EM: What are the challenges for you working in Philippine especially with current Social-Politico situations? What’s the major threat now?
CR: I recently made a film called Hapag which is a symbolic take on how the war on drugs in the Philippines affects families. Though I have been able to screen the film in a couple of screening in the Philippines, sometimes I’m also afraid of the implications of it to my safety. I’m glad that as of today, filmmakers and artists in the Philippines can still express what they want to say about the government and the other issues that concerns us but I fear of losing that freedom of expression soon if we let the socio-political situation stay the same.
EM: How can online distribution help your work, and what are your thoughts on online and offline distribution?
CR: Online distribution is very different from offline distribution in the sense of the experience it provides. As a filmmaker, I would always prefer live screenings where people can have a collective experience while watching the film and possibly a discussion after watching. But as an advocate, I recognize how online distribution makes it easier to reach wider audiences.
EM: What are you working on now and what’s your next project?

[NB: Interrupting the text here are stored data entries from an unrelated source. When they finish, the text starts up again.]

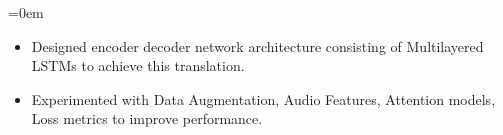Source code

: \documentclass{article}
\makeatletter
\newcommand{\headerrow}[2]
{\begin{tabular*}{\linewidth}{l@{\extracolsep{\fill}}r}
	#1 &
	#2 \\
\end{tabular*}}
\makeatother
\begin{document}
\begin{list} {}{\leftmargin=0em}
\begin{itemize}
        \item Designed encoder decoder network architecture consisting of Multilayered LSTMs to achieve this translation.
        \item Experimented with Data Augmentation, Audio Features, Attention models, Loss metrics to improve performance.
    \end{itemize}
\end{list}
\end{document}
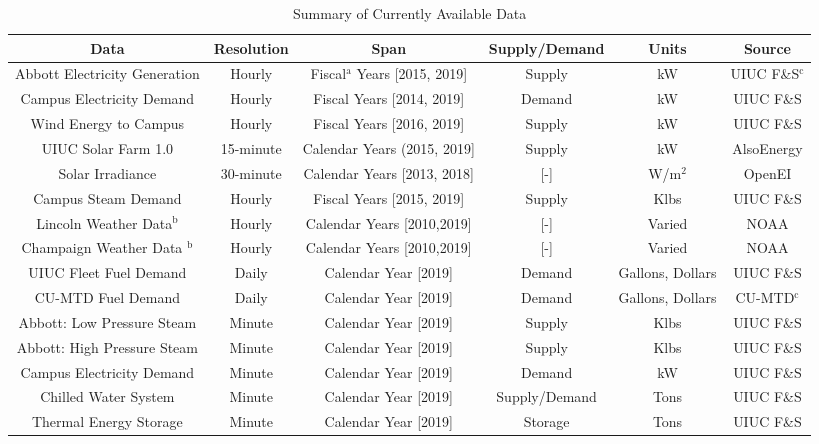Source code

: \begin{landscape}

  \begin{table}
    \centering
    \caption{Summary of Currently Available Data}
    \label{tab:datasummary}
    \begin{tabular}{c|c|c|c|c|c}
      \hline
      Data & Resolution & Span & Supply/Demand & Units & Source\\
      \hline
      Abbott Electricity Generation & Hourly & Fiscal$^{\text{a}}$ Years [2015, 2019]& Supply & kW & UIUC F\&S$^{\text{c}}$\\
      Campus Electricity Demand & Hourly & Fiscal Years [2014, 2019] & Demand & kW & UIUC F\&S \\
      Wind Energy to Campus & Hourly & Fiscal Years [2016, 2019] & Supply & kW & UIUC F\&S \\
      UIUC Solar Farm 1.0 & 15-minute & Calendar Years (2015, 2019] & Supply & kW & AlsoEnergy \cite{alsoenergy_university_2019}\\
      Solar Irradiance & 30-minute & Calendar Years [2013, 2018]& [-] & W/m$^2$& OpenEI \cite{sengupta_national_2018}\\
      Campus Steam Demand & Hourly & Fiscal Years [2015, 2019] & Supply & Klbs & UIUC F\&S\\
      Lincoln Weather Data$^{\text{b}}$ & Hourly & Calendar Years [2010,2019] & [-] & Varied & NOAA \cite{noauthor_climate_nodate} \\
      Champaign Weather Data $^{\text{b}}$& Hourly & Calendar Years [2010,2019]& [-] & Varied & NOAA \cite{noauthor_climate_nodate}\\
      UIUC Fleet Fuel Demand & Daily & Calendar Year [2019]& Demand & Gallons, Dollars & UIUC F\&S \\
      CU-MTD Fuel Demand & Daily & Calendar Year [2019]& Demand & Gallons, Dollars & CU-MTD$^{\text{c}}$ \\
      Abbott: Low Pressure Steam & Minute & Calendar Year [2019] & Supply & Klbs & UIUC F\&S\\
      Abbott: High Pressure Steam & Minute & Calendar Year [2019] & Supply & Klbs & UIUC F\&S\\
      Campus Electricity Demand & Minute & Calendar Year [2019] & Demand & kW & UIUC F\&S\\
      Chilled Water System & Minute & Calendar Year [2019] & Supply/Demand & Tons & UIUC F\&S\\
      Thermal Energy Storage & Minute & Calendar Year [2019] & Storage & Tons & UIUC F\&S\\

\end{tabular}
\end{table}
\end{landscape}
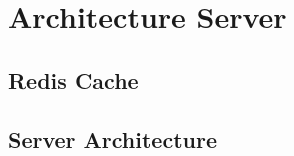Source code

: \section{Architecture Server}

\subsection{Redis Cache}

\subsection{Server Architecture}

\newpage
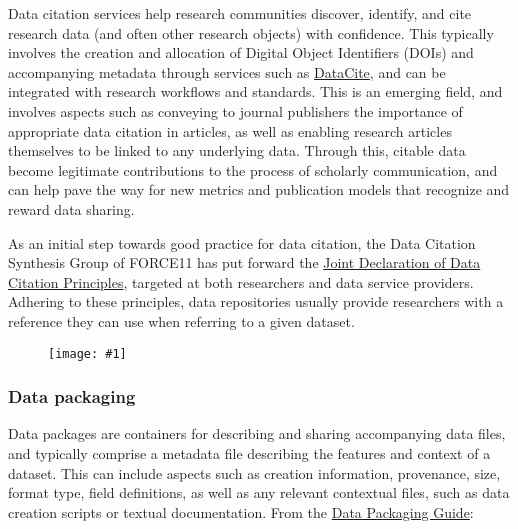 \documentclass{article}
\newlength{\imgwidth}
\newcommand\scaledgraphics[2]{%
                
\settowidth{\imgwidth}{\texttt{[image: \#1]}}%
                
\setlength{\imgwidth}{\minof{\imgwidth}{#2\textwidth}}%
                
\texttt{[image: \#1]}%
                
}
\begin{document}
Data citation services help research communities discover, identify, and cite research data (and often other research objects) with confidence. This typically involves the creation and allocation of Digital Object Identifiers (DOIs) and accompanying metadata through services such as \href{https://www.datacite.org/}{DataCite}, and can be integrated with research workflows and standards. This is an emerging field, and involves aspects such as conveying to journal publishers the importance of appropriate data citation in articles, as well as enabling research articles themselves to be linked to any underlying data. Through this, citable data become legitimate contributions to the process of scholarly communication, and can help pave the way for new metrics and publication models that recognize and reward data sharing.


As an initial step towards good practice for data citation, the Data Citation Synthesis Group of FORCE11 has put forward the \href{https://doi.org/10.25490/a97f-egyk}{Joint Declaration of Data Citation Principles}, targeted at both researchers and data service providers. Adhering to these principles, data repositories usually provide researchers with a reference they can use when referring to a given dataset.

\begin{figure}
\scaledgraphics{13ef0ff8-44c6-48dc-b70d-d470dac3a90b.png}{1}
\label{F82447091}
\end{figure}


\subsubsection{\textbf{Data packaging}}\label{data-packaging}



Data packages are containers for describing and sharing accompanying data files, and typically comprise a metadata file describing the features and context of a dataset. This can include aspects such as creation information, provenance, size, format type, field definitions, as well as any relevant contextual files, such as data creation scripts or textual documentation. From the \href{https://github.com/saverkamp/beyond-open-data/blob/master/DataGuide.md}{Data Packaging Guide}:
\end{document}
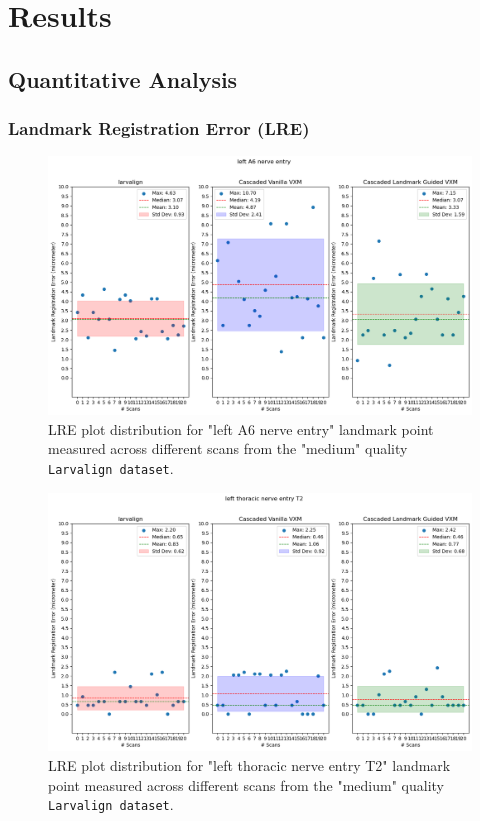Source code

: \documentclass{book}
\begin{document}
	\newpage
	\listoffigures %
	\listoftables
	\lstlistoflistings %
	
	\appendix
	\chapter{Results}
	\section{Quantitative Analysis}
	\subsection{Landmark Registration Error (LRE)}	
	\begin{figure}[h]
		\centering
		\includegraphics[width=0.75\columnwidth]{resources/chapter5_fresh/output/left A6 nerve entry.png}
		\caption{LRE plot distribution for "left A6 nerve entry" landmark point measured across different scans from the "medium" quality \texttt{Larvalign dataset}.}
		\label{fig:landmark1}
	\end{figure}
	
	\begin{figure}[h]
		\centering
		\includegraphics[width=0.75\columnwidth]{resources/chapter5_fresh/output/left thoracic nerve entry T2.png}
		\caption{LRE plot distribution for "left thoracic nerve entry T2" landmark point measured across different scans from the "medium" quality \texttt{Larvalign dataset}.}
		\label{fig:landmark2}
	\end{figure}
	
\end{document}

CR: I am still raising funds for White TransLady, an experimental dark comedy narrative film about a transgender woman who faces yet another struggle when she gets discriminated in the afterlife. This film is a peek at a transgender woman’s struggles but also an exposition that as humans we share the same sentiments, the same heartbreaks, the same joys, and the same hopes. The script, cast and crew for this have been finalized. Some people and production houses also volunteered their services for free. I am just still raising funds now so we can proceed to the shoot.

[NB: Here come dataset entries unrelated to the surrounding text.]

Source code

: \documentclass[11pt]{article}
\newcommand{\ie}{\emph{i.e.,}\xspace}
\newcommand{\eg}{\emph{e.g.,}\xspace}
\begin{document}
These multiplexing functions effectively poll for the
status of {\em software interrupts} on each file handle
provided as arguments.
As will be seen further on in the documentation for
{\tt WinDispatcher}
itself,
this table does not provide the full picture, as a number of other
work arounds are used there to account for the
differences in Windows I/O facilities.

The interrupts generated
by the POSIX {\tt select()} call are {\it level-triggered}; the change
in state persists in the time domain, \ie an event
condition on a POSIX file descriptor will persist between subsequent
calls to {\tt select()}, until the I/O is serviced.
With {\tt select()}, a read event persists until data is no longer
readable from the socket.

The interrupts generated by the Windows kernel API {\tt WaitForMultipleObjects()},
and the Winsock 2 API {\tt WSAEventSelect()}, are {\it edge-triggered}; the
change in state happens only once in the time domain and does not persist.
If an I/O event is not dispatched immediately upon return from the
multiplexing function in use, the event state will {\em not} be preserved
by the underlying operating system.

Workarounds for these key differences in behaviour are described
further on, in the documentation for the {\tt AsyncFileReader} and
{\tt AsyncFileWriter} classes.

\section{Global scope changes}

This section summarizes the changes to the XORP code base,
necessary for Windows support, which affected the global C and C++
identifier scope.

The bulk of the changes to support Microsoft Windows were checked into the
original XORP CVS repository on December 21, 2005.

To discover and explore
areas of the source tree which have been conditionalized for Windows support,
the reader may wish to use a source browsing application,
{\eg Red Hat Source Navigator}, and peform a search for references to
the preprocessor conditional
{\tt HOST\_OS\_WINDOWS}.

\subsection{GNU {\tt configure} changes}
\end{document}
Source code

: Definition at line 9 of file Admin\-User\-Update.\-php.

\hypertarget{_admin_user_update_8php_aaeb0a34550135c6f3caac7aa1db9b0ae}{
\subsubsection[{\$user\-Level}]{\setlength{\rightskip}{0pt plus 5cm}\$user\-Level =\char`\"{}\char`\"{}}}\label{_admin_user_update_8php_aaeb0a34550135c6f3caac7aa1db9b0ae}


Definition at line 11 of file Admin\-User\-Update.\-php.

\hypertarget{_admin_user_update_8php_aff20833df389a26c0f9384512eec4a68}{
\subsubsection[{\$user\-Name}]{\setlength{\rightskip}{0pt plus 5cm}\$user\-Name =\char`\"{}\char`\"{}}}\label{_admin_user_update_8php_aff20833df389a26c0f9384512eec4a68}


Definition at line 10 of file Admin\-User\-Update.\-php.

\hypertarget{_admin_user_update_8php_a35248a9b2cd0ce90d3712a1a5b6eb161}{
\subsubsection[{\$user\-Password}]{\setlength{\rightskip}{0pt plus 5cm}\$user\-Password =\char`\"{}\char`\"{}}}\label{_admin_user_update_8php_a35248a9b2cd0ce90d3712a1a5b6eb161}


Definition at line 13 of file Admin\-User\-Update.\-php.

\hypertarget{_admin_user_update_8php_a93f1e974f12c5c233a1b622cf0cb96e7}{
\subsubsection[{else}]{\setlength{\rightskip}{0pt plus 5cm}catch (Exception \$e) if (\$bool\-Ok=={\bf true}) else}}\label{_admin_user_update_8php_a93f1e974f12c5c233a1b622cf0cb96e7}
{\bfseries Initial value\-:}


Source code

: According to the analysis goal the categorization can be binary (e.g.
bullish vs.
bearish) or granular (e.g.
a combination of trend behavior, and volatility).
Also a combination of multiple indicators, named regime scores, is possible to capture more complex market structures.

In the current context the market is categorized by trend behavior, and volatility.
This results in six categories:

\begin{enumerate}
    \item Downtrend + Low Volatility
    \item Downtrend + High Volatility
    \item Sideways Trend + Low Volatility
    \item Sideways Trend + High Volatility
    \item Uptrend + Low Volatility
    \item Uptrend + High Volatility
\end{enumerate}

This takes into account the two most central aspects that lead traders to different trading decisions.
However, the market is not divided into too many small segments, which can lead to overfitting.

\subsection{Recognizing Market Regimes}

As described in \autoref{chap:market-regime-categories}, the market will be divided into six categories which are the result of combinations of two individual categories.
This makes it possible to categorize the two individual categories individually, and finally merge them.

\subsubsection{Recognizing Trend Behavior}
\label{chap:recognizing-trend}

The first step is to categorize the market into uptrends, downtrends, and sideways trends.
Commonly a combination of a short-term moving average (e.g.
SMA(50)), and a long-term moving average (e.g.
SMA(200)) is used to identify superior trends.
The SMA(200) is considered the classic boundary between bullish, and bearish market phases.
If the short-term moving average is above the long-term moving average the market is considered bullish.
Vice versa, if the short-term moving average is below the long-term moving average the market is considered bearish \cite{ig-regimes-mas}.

Aside from this, I am also working on a solo show of my passion project called PeliTula. PeliTula comes from the Filipino words pelikula (film), and tula (poetry). Film is a visual art form and poetry is more on the abstract world of thought and feeling rather than the literal world of things. PeliTula takes on the marriage of the two as an art form. This is the first time that I will be exhibiting my works at a gallery instead of a film screening. Each film is a collaboration of 2 or more artists. Coconet fellows Furhan Hussain, Maung Saungkha, and Seelan Palay will be collaborating with me for some of the pieces. The show will open at Seelan’s Coda Culture gallery in Singapore this coming year.
EM: Do you believe that films can change society?
CR: Yes, of course. Film (like any other art form) is very powerful in stirring emotions and shaping the minds of people. Films have exceptional power in telling stories and getting messages across. Using film for advocacies provides an opportunity to engage the audience on a more emotional and relatable level. Films don’t only inform, but also promote empathy, and open minds to understanding issues that seem to be none of the audience’s concern before. Films can also provide an alternative way of discussing topics that are taboo or are difficult to talk about openly.
We always say in Dakila, art may not change the world but it can change the way we view the world. I believe that as artists, we have the responsibility not only to entertain but also to use our art to help those who cannot raise their voices by telling their stories.